Trois ordinateurs posés sur des tables, des écrans, quelques câbles. Cela pourrait être une conférence avec pour objet les avancées technologiques du moment. C’est un spectacle. Le récit vertigineux d’une expérience unique par Tammara Leites et Simon Senn.
Quand une développeuse informatique d’origine uruguayenne rencontre un artiste genevois, cela donne "dSimon". Une création à… trois. Car il faut désormais compter avec dSimon, soit digital Simon, l’avatar numérique de Simon Senn. Il est là, sur l’écran, livrant ses textes ou apparaissant sous les traits digitalisés de l’artiste. Ne le cherchez toutefois pas physiquement dans la salle de Vidy-Lausanne, dSimon. Son cerveau, ou disons plutôt ses neurones, se trouvent dans un centre de données quelque part en Californie.
Une intelligence artificielle pour produire de la fiction
Le récit commence dans les couloirs de la HEAD, la Haute école d’art et de design de Genève.
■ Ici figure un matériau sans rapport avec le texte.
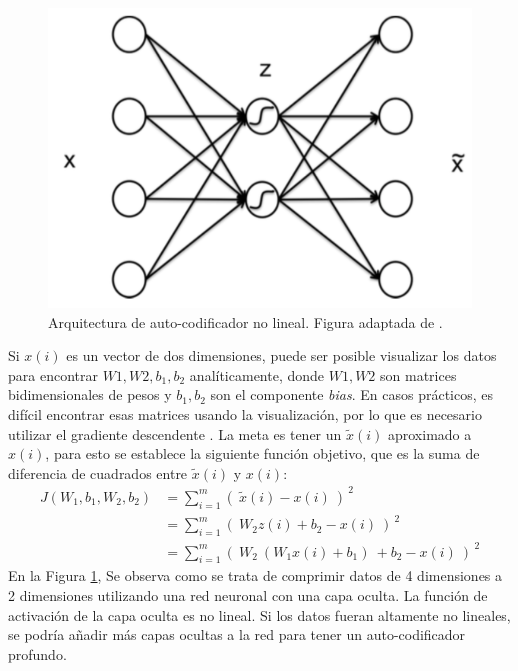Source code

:     \begin{figure}[htp]
        \centering
        \includegraphics[scale=0.49]{chapter3/aenco2.png}
        \caption{Arquitectura de auto-codificador no lineal. Figura adaptada de \cite{Le15atutorial}.}
        \label{fig:aenco2}
     \end{figure}
     
    Si $x(i)$ es un vector de dos dimensiones, puede ser posible visualizar los datos para encontrar $W1, W2, b_1, b_2$ analíticamente, donde $W1, W2$ son matrices bidimensionales de pesos y $b_1, b_2$ son el componente \textit{bias}. En casos prácticos, es difícil encontrar esas matrices usando la visualización, por lo que es necesario utilizar el gradiente descendente \cite{stochastic-gradient-tricks}. La meta es tener un $\tilde{x}(i)$ aproximado a $x(i)$, para esto se establece la siguiente función objetivo, que es la suma de diferencia de cuadrados entre $\tilde{x}(i)$ y $x(i)$:
    \begin{equation}
    \begin{aligned}
     J(W_1,b_1,W_2,b_2) & = \sum_{i=1}^m\left(\ \tilde{x}(i)-x(i)\ \right )^{\ 2} \\
      & = \sum_{i=1}^m\left(\ W_2z(i) + b_2-x(i)\ \right )^{\ 2}\\
     & = \sum_{i=1}^m\left(\ W_2 \ (W_1x(i)+b_1) \ + b_2-x(i)\ \right )^{\ 2}
    \end{aligned}
    \end{equation}
    En la Figura \ref{fig:aenco2}, Se observa como se trata de comprimir datos de 4 dimensiones a 2 dimensiones utilizando una red neuronal con una capa oculta. La función de activación de la capa oculta es no lineal. Si los datos fueran altamente no lineales, se podría añadir más capas ocultas a la red para tener un auto-codificador profundo.
    

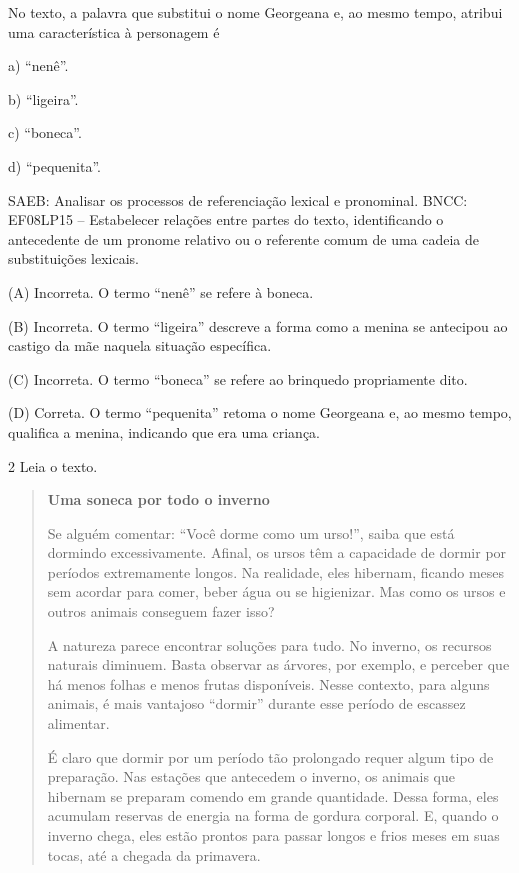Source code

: 
No texto, a palavra que substitui o nome Georgeana e, ao mesmo tempo,
atribui uma característica à personagem é

a) ``nenê''.

b) ``ligeira''.

c) ``boneca''.

d) ``pequenita''.

SAEB: Analisar os processos de referenciação lexical e pronominal. BNCC:
EF08LP15 -- Estabelecer relações entre partes do texto, identificando o
antecedente de um pronome relativo ou o referente comum de uma cadeia de
substituições lexicais.

(A) Incorreta. O termo ``nenê'' se refere à boneca.

(B) Incorreta. O termo ``ligeira'' descreve a forma como a menina se
antecipou ao castigo da mãe naquela situação específica.

(C) Incorreta. O termo ``boneca'' se refere ao brinquedo propriamente
dito.

(D) Correta. O termo ``pequenita'' retoma o nome Georgeana e, ao mesmo
tempo, qualifica a menina, indicando que era uma criança.

\num{2} Leia o texto.

\begin{quote}
\textbf{Uma soneca por todo o inverno}

Se alguém comentar: ``Você dorme como um urso!'', saiba que está
dormindo excessivamente. Afinal, os ursos têm a capacidade de dormir por
períodos extremamente longos. Na realidade, eles hibernam, ficando meses
sem acordar para comer, beber água ou se higienizar. Mas como os ursos e
outros animais conseguem fazer isso?

A natureza parece encontrar soluções para tudo. No inverno, os recursos
naturais diminuem. Basta observar as árvores, por exemplo, e perceber
que há menos folhas e menos frutas disponíveis. Nesse contexto, para
alguns animais, é mais vantajoso ``dormir'' durante esse período de
escassez alimentar.

É claro que dormir por um período tão prolongado requer algum tipo de
preparação. Nas estações que antecedem o inverno, os animais que
hibernam se preparam comendo em grande quantidade. Dessa forma, eles
acumulam reservas de energia na forma de gordura corporal. E, quando o
inverno chega, eles estão prontos para passar longos e frios meses em
suas tocas, até a chegada da primavera.
\end{quote}

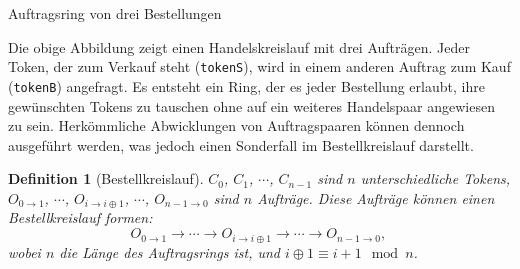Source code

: \documentclass[UTF8,nofonts]{article}
\makeatletter
\newtheorem{definition}{Definition}[section]
\newenvironment{figurehere}
 {\def\@captype{figure}}
 {}
\makeatother
\begin{document}
\begin{multicols}{2}
\begin{center}
\begin{figurehere}

\caption{Auftragsring von drei Bestellungen}
\label{fig:ring}
\end{figurehere}
\end{center}


Die obige Abbildung zeigt einen Handelskreislauf mit drei Aufträgen. Jeder Token, der zum Verkauf steht (\verb|tokenS|), wird in einem anderen Auftrag zum Kauf (\verb|tokenB|) angefragt. Es entsteht ein Ring, der es jeder Bestellung erlaubt, ihre gewünschten Tokens zu tauschen ohne auf ein weiteres Handelspaar angewiesen zu sein. Herkömmliche Abwicklungen von Auftragspaaren können dennoch ausgeführt werden, was jedoch einen Sonderfall im Bestellkreislauf darstellt.

\begin{definition}[Bestellkreislauf] $C_{0}$, $C_{1}$, $\cdots$, $C_{n-1}$ sind $n$ unterschiedliche Tokens, $O_{0\rightarrow 1}$, $\cdots$, $O_{i\rightarrow i\oplus 1}$, $\cdots$, $O_{n-1 \rightarrow 0}$ sind $n$ Aufträge. Diese Aufträge können einen Bestellkreislauf formen:
$$O_{0\rightarrow 1} \rightarrow \cdots \rightarrow O_{i\rightarrow i\oplus 1} \rightarrow \cdots \rightarrow O_{n-1\rightarrow 0} \text{, }$$
wobei $n$ die Länge des Auftragsrings ist, und $i\oplus 1 \equiv i+1 \mod n$.
\end{definition}


\end{multicols}
\end{document}
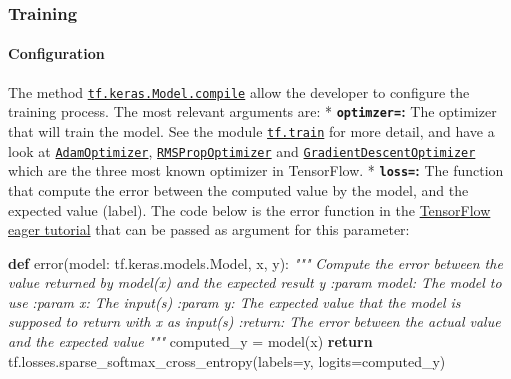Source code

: \documentclass[11pt]{article}
\newenvironment{Shaded}{}{}
\newcommand{\KeywordTok}[1]{\textcolor[rgb]{0.00,0.44,0.13}{\textbf{{#1}}}}
\newcommand{\CommentTok}[1]{\textcolor[rgb]{0.38,0.63,0.69}{\textit{{#1}}}}
\newcommand{\NormalTok}[1]{{#1}}
\newcommand{\ControlFlowTok}[1]{\textcolor[rgb]{0.00,0.44,0.13}{\textbf{{#1}}}}
\newcommand{\OperatorTok}[1]{\textcolor[rgb]{0.40,0.40,0.40}{{#1}}}
\begin{document}
    \hypertarget{training}{%
\subsubsection{Training}\label{training}}

    \hypertarget{configuration}{%
\paragraph{Configuration}\label{configuration}}

    The method
\href{https://www.tensorflow.org/api_docs/python/tf/keras/Model\#compile}{\texttt{tf.keras.Model.compile}}
allow the developer to configure the training process. The most relevant
arguments are: * \textbf{\texttt{optimzer=}:} The optimizer that will
train the model. See the module
\href{https://www.tensorflow.org/api_docs/python/tf/train}{\texttt{tf.train}}
for more detail, and have a look at
\href{https://www.tensorflow.org/api_docs/python/tf/train/AdamOptimizer}{\texttt{AdamOptimizer}},
\href{https://www.tensorflow.org/api_docs/python/tf/train/RMSPropOptimizer}{\texttt{RMSPropOptimizer}}
and
\href{https://www.tensorflow.org/api_docs/python/tf/train/GradientDescentOptimizer}{\texttt{GradientDescentOptimizer}}
which are the three most known optimizer in TensorFlow. *
\textbf{\texttt{loss=}:} The function that compute the error between the
computed value by the model, and the expected value (label). The code
below is the error function in the
\href{https://www.tensorflow.org/tutorials/eager/custom_training_walkthrough\#define_the_loss_and_gradient_function}{TensorFlow
eager tutorial} that can be passed as argument for this parameter:

\begin{Shaded}
\begin{Highlighting}[]
\KeywordTok{def}\NormalTok{ error(model: tf.keras.models.Model, x, y):}
    \CommentTok{"""}
\CommentTok{    Compute the error between the value returned by model(x) and the expected result y}
\CommentTok{    :param model: The model to use}
\CommentTok{    :param x: The input(s)}
\CommentTok{    :param y: The expected value that the model is supposed to return with x as input(s)}
\CommentTok{    :return: The error between the actual value and the expected value}
\CommentTok{    """}
\NormalTok{    computed_y }\OperatorTok{=}\NormalTok{ model(x)}
    \ControlFlowTok{return}\NormalTok{ tf.losses.sparse_softmax_cross_entropy(labels}\OperatorTok{=}\NormalTok{y, logits}\OperatorTok{=}\NormalTok{computed_y)}
\end{Highlighting}
\end{Shaded}
\end{document}
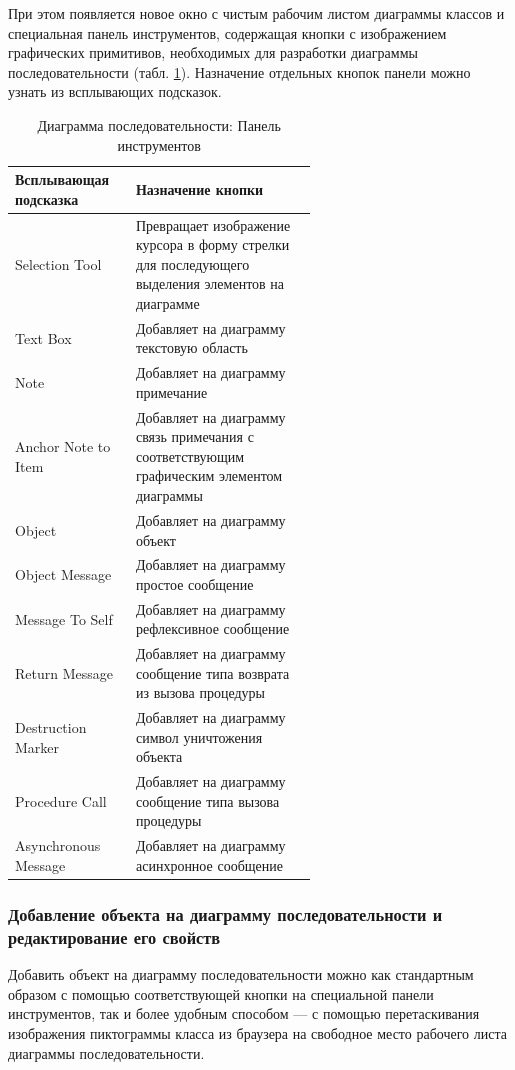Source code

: \documentclass[a4paper,12pt]{extreport}
\begin{document}
При этом появляется новое окно с чистым рабочим листом диаграммы классов и специальная панель инструментов, содержащая кнопки с изображением графических примитивов, необходимых для разработки диаграммы последовательности (табл. \ref{tab:toolboxsequence}). Назначение отдельных кнопок панели можно узнать из всплывающих подсказок.

\begin{table}[h!]
	
	\begin{tabular}{|l|m{0.6\linewidth}|}
		\hline
		\textbf{Всплывающая подсказка}&\textbf{Назначение кнопки} \\ \hline
		Selection Tool&Превращает изображение курсора в форму стрелки для последующего выделения элементов на диаграмме \\ \hline
		Text Box& Добавляет на диаграмму текстовую область \\ \hline
		Note& Добавляет на диаграмму примечание \\ \hline
		Anchor Note to Item & Добавляет на диаграмму связь примечания с соответствующим графическим элементом диаграммы \\ \hline
		Object &Добавляет на диаграмму объект \\ \hline
		Object Message& Добавляет на диаграмму простое сообщение \\ \hline
		Message To Self&Добавляет на диаграмму рефлексивное сообщение \\ \hline
		Return Message&Добавляет на диаграмму сообщение типа возврата из вызова процедуры \\ \hline
		Destruction Marker&Добавляет на диаграмму символ уничтожения объекта \\ \hline
		Procedure Call&Добавляет на диаграмму сообщение типа вызова процедуры \\ \hline
		Asynchronous Message&Добавляет на диаграмму асинхронное сообщение  \\ \hline
	\end{tabular}
	\caption{Диаграмма последовательности: Панель инструментов}
	\label{tab:toolboxsequence}
\end{table}

\subsubsection*{Добавление объекта на диаграмму последовательности и редактирование его свойств}
Добавить объект на диаграмму последовательности можно как стандартным образом с помощью соответствующей кнопки на специальной панели инструментов, так и более удобным способом --- с помощью перетаскивания изображения пиктограммы класса из браузера на свободное место рабочего листа диаграммы последовательности.
\end{document}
Tammara Leites souhaite créer une intelligence artificielle qui puisse produire de la fiction. Des romans, des scénarios, etc., tout cela nourri par une base de données et dans un processus d’auto-apprentissage, le GPT ou Generative Pre-Training Transformer. Il faut pour cela connecter les données avec l’un des plus grands centres de neurones artificiels de cette planète, le consortium OpenAI, dont l’un des propriétaires est Elon Musk.
Comment procéder? Les premiers essais de Tammara Leites n’étant pas concluants, elle s’adresse à Simon Senn, enseignant à la HEAD, dont elle avait apprécié un précédent spectacle - "Be Arielle F " - qui traitait de la possibilité d’acheter un corps virtuel sur internet. Téméraire, un peu candide sans doute, aventureux certainement, Simon Senn propose à Tammara Leites d’exploiter l’ensemble de ses données personnelles depuis quinze ans.
Un double numérique rempli de données
Et c’est ainsi que naît dSimon, double numérique de Simon Senn. Dans son "cerveau", quinze ans de correspondances, réflexions, messages, notes de l’artiste. Auxquels s’ajoutent l’intégralité de Wikipedia dans toutes les langues d’internet, plus toutes les données que la société OpenAI aura bien voulu placer dans ses stocks. Un doux mélange d’intime et de données publiques. Le résultat: surprenant pour le meilleur et… pour le pire. En dire plus à ce stade serait dévoiler le spectacle "dSimon".
Disons simplement que cette création, désormais à trois, ouvre des tiroirs géants de questions: éthiques, psychologiques, informatiques, anthropologiques, sociologiques, politiques et même économiques. Ce n’est pas de la science-fiction. C’est ici et maintenant que cela se passe. Et c’est simplement captivant de complexité.
Thierry Sartoretti/olhor
"dSimon" au Théâtre Vidy-Lausanne, jusqu’au 12 décembre. Puis au Théâtre du Grütli, Genève, du 24 février au 8 mars 2022.